Abstract

Contrary to the inveterate opinion of most scholars, a Palestinian author actually dealt with political issues before the Nakbah in the novel Thaʾr al-damm (Blood Revenge). Published in Damascus in 1939 by Muḥammad Muṣṭafā Ghandūr from Acre, this work of fiction remained in oblivion for decades because the French Mandate authorities confiscated most of its copies soon after publication. It narrates the story of a young physician who forms an armed band to avenge the rape of his younger sister by British soldiers during the 1936-1939 uprising in Palestine; the woman, disguised as a man, joins the rebels and eventually dies in a fight. Through the symbolism behind the retaliation for the maiden’s rape, Thaʾr al-damm provides a literary interpretation of the Palestinians’ shift to organized insurgency against the British Mandate in the late 1930s.

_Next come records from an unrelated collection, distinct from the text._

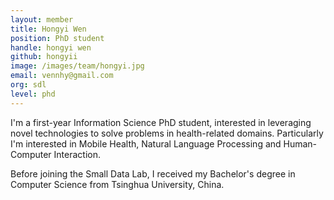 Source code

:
 ```yaml
---
layout: member
title: Hongyi Wen
position: PhD student
handle: hongyi wen
github: hongyii
image: /images/team/hongyi.jpg
email: vennhy@gmail.com
org: sdl
level: phd
---
```

I'm a first-year Information Science PhD student, interested in leveraging novel technologies to solve problems in health-related domains. Particularly I'm interested in Mobile Health, Natural Language Processing and Human-Computer Interaction.

Before joining the Small Data Lab, I received my Bachelor's degree in Computer Science from Tsinghua University, China.
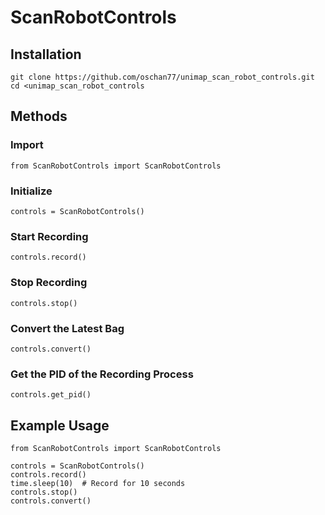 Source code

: # ScanRobotControls

## Installation
```
git clone https://github.com/oschan77/unimap_scan_robot_controls.git
cd <unimap_scan_robot_controls
```

## Methods
### Import
```
from ScanRobotControls import ScanRobotControls
```

### Initialize
```
controls = ScanRobotControls()
```

### Start Recording
```
controls.record()
```

### Stop Recording
```
controls.stop()
```

### Convert the Latest Bag
```
controls.convert()
```

### Get the PID of the Recording Process
```
controls.get_pid()
```

## Example Usage
```
from ScanRobotControls import ScanRobotControls

controls = ScanRobotControls()
controls.record()
time.sleep(10)  # Record for 10 seconds
controls.stop()
controls.convert()
```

By pivoting the plot around the tropes of injury and revenge, Ghandūr translated the feelings of humiliation and threat, and the consequent quest for revenge and liberation shared by many Palestinians into a novel. The action of this story takes place in the Palestinian countryside, in a village community portrayed as a spotless model of national solidarity and harmoniously merged with its environment. Ghandūr sketches a protagonist who exemplifies the theme of the political radicalization of modern-educated youth and argues for the leading role that they should assume in the struggle, while the only female character illustrates village women’s actual involvement in the revolt.